**Work task**
Below are entries. Copy exactly the lines running from the line that holds "User and password" to the line that holds "--pubkey <key>", with both ends included.
=====
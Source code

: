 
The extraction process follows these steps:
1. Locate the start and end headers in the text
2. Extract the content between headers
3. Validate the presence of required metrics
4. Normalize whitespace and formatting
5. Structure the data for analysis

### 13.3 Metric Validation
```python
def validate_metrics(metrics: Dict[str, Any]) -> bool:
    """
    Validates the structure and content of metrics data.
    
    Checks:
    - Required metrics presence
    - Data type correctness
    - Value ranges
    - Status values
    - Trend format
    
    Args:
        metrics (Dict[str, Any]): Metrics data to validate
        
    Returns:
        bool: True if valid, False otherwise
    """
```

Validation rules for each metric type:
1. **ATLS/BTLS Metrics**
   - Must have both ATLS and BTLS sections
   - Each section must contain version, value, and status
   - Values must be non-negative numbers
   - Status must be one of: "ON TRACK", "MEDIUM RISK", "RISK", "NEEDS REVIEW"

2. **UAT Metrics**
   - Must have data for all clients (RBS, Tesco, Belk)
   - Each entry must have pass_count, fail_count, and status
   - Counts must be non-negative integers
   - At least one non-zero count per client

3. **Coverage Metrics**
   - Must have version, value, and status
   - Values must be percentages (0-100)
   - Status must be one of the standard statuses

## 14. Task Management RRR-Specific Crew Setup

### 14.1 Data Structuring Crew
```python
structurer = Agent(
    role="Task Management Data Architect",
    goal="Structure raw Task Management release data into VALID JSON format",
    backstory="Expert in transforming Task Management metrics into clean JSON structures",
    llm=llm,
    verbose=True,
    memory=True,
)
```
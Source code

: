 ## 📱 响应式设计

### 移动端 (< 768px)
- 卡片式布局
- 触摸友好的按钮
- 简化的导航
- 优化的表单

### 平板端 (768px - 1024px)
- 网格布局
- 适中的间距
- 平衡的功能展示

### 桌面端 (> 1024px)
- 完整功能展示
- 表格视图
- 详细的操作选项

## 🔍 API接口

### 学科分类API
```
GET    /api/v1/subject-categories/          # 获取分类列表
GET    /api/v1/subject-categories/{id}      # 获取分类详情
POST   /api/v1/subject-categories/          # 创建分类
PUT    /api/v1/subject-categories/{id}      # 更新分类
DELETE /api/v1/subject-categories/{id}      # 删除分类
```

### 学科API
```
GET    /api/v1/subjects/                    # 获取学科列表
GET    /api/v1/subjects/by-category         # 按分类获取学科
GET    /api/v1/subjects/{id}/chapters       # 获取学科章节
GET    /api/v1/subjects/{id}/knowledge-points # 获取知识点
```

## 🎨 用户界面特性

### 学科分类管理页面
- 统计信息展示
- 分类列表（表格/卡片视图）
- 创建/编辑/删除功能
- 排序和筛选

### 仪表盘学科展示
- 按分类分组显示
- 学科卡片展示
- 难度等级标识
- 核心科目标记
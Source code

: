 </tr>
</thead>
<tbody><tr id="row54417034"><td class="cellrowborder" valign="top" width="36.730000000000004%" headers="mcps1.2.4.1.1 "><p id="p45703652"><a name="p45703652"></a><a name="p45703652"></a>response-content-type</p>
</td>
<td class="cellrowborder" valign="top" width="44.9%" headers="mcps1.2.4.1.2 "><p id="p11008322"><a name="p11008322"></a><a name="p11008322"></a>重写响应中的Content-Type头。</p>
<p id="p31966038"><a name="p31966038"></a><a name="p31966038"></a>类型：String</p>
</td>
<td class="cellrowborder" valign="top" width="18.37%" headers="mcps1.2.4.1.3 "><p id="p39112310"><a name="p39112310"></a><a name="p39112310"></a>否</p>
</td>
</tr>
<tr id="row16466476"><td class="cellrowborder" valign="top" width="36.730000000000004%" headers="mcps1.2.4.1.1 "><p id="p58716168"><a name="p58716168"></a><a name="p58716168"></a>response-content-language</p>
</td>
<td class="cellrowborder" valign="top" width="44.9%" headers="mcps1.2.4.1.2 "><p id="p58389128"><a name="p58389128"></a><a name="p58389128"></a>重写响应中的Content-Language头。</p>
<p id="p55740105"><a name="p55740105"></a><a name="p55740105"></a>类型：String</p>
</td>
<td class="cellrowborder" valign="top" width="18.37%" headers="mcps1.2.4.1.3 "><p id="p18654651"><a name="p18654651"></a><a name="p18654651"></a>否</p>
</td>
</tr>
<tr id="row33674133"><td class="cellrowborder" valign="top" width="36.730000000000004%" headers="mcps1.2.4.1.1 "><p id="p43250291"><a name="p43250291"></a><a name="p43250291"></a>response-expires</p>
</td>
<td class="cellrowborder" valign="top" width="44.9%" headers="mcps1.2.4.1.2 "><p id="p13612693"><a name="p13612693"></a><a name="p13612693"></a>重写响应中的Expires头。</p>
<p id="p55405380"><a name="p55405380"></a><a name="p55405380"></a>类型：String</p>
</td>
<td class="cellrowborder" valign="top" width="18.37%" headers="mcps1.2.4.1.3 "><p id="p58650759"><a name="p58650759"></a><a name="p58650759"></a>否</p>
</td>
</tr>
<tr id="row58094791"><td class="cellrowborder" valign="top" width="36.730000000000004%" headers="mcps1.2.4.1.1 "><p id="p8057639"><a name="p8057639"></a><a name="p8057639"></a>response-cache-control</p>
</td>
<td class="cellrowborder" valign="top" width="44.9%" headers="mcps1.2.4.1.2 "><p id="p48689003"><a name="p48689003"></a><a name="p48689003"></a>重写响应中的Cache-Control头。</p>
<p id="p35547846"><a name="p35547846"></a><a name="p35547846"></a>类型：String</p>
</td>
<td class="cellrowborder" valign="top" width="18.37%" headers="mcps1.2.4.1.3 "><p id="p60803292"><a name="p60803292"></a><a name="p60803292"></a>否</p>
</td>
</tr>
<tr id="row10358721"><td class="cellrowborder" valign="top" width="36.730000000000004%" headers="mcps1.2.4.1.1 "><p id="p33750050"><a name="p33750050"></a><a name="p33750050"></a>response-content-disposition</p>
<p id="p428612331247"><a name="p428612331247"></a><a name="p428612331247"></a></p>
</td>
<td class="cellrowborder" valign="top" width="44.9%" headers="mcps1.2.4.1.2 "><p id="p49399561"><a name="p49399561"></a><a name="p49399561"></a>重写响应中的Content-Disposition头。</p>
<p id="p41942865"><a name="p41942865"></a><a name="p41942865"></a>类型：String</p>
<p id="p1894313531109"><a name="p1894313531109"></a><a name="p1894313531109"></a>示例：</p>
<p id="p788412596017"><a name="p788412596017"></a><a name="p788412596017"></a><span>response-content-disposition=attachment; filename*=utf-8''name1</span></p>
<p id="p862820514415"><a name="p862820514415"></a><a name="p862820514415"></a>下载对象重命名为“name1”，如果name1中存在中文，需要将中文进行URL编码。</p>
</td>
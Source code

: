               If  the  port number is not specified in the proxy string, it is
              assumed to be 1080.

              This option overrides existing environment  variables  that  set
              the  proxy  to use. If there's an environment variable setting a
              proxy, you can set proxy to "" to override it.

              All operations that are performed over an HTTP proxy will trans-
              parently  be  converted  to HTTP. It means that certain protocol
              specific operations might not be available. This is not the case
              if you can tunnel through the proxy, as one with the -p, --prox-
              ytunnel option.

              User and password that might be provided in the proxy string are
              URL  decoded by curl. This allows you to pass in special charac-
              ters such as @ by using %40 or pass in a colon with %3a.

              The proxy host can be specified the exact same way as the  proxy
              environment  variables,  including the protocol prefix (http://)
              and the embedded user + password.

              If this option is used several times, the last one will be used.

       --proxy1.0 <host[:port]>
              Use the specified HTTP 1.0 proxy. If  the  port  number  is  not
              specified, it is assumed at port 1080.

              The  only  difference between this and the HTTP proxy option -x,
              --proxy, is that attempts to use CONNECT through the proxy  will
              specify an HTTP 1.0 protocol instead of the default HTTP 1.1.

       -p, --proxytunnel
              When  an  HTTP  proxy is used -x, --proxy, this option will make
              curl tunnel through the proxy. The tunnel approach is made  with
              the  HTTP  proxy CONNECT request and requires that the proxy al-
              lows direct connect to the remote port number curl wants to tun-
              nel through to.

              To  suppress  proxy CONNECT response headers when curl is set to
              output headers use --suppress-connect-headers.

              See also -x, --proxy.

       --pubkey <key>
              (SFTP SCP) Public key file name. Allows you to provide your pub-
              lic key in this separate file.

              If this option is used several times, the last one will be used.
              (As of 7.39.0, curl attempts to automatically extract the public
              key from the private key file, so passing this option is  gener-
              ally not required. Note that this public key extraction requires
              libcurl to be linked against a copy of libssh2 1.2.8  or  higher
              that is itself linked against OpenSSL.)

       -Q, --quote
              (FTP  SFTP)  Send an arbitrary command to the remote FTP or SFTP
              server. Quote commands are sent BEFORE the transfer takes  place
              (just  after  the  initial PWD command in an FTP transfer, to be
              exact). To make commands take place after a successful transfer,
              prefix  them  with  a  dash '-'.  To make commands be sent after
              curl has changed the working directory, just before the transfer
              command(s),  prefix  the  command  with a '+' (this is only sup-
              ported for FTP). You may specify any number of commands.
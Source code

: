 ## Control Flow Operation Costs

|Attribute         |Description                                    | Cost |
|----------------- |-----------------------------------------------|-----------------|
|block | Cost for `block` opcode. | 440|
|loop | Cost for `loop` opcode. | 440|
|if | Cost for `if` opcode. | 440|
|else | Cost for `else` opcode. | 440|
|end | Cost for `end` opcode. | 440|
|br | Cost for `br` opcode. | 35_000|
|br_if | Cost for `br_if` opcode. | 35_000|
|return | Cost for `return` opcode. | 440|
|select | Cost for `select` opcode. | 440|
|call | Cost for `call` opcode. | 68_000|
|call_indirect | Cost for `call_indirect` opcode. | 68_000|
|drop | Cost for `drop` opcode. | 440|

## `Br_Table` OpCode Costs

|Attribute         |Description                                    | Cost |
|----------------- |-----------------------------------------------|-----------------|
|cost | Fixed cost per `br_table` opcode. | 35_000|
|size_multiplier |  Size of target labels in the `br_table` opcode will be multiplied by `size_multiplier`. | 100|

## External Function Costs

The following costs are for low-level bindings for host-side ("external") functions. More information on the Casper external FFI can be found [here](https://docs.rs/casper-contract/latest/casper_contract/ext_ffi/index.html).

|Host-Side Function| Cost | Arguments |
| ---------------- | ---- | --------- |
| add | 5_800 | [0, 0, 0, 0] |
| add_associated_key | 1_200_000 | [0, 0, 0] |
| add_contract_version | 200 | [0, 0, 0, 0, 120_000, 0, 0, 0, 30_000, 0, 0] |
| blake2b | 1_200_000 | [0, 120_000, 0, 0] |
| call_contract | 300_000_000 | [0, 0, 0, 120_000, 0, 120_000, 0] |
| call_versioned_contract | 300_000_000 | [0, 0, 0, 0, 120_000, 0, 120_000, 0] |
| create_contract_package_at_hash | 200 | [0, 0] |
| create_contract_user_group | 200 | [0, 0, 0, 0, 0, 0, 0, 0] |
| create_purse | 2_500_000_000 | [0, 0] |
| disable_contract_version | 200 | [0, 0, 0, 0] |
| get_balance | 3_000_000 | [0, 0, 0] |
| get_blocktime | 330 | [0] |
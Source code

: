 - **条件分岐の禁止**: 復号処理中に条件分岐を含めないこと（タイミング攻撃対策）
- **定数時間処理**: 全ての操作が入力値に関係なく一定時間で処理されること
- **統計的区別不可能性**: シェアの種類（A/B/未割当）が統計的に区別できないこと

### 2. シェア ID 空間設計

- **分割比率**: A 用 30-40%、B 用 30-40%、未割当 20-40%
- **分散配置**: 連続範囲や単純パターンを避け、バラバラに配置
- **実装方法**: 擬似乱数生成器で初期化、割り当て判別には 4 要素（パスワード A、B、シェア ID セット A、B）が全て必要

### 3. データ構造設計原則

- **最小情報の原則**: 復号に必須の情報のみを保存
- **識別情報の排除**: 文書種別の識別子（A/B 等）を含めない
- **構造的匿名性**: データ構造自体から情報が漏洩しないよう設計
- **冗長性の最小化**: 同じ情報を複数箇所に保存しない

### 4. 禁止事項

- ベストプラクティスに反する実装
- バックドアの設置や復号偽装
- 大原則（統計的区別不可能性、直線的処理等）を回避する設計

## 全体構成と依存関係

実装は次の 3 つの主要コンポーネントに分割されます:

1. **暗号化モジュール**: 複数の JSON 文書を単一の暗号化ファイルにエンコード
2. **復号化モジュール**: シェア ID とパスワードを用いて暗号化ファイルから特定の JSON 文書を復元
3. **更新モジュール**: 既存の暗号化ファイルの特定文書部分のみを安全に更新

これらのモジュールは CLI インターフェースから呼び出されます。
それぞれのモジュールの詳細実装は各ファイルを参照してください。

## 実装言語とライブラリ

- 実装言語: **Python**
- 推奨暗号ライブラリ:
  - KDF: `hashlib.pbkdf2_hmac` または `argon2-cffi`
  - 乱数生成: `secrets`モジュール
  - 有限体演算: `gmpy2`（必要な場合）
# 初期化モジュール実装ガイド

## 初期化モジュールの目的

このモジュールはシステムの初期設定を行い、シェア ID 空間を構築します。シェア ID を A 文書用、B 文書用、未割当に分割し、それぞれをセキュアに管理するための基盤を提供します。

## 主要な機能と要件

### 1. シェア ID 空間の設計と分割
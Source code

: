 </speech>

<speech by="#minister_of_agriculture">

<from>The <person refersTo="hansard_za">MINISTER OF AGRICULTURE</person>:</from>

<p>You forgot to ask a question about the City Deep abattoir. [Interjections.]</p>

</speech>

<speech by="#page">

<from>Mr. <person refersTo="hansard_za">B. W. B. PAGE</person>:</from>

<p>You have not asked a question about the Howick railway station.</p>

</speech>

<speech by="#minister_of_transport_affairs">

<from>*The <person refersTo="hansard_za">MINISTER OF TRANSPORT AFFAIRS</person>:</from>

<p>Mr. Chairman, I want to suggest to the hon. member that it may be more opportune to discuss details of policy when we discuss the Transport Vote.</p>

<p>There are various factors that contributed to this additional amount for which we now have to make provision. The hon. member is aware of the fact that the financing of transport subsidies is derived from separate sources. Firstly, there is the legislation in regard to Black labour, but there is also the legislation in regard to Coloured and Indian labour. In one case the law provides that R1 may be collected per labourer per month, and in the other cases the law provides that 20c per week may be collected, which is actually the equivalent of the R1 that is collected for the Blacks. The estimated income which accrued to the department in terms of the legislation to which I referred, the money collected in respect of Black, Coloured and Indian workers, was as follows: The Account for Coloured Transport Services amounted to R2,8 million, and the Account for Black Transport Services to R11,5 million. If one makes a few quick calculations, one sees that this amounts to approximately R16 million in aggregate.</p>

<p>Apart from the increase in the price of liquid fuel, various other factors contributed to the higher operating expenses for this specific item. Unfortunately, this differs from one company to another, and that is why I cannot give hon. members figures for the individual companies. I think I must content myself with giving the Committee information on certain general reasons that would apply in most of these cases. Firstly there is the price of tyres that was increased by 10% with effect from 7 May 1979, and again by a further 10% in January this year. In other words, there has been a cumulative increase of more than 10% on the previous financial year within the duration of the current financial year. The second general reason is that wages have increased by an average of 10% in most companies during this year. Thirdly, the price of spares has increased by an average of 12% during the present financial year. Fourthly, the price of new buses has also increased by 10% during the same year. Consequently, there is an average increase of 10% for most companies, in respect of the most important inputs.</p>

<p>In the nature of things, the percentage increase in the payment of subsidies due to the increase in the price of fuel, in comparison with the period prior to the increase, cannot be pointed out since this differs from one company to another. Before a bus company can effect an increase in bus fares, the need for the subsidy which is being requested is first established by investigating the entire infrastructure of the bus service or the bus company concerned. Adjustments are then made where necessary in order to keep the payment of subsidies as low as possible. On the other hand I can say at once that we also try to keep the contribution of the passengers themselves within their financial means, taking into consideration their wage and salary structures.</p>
=====
**Result of the exercise**
              User and password that might be provided in the proxy string are
              URL  decoded by curl. This allows you to pass in special charac-
              ters such as @ by using %40 or pass in a colon with %3a.

              The proxy host can be specified the exact same way as the  proxy
              environment  variables,  including the protocol prefix (http://)
              and the embedded user + password.

              If this option is used several times, the last one will be used.

       --proxy1.0 <host[:port]>
              Use the specified HTTP 1.0 proxy. If  the  port  number  is  not
              specified, it is assumed at port 1080.

              The  only  difference between this and the HTTP proxy option -x,
              --proxy, is that attempts to use CONNECT through the proxy  will
              specify an HTTP 1.0 protocol instead of the default HTTP 1.1.

       -p, --proxytunnel
              When  an  HTTP  proxy is used -x, --proxy, this option will make
              curl tunnel through the proxy. The tunnel approach is made  with
              the  HTTP  proxy CONNECT request and requires that the proxy al-
              lows direct connect to the remote port number curl wants to tun-
              nel through to.

              To  suppress  proxy CONNECT response headers when curl is set to
              output headers use --suppress-connect-headers.

              See also -x, --proxy.

       --pubkey <key>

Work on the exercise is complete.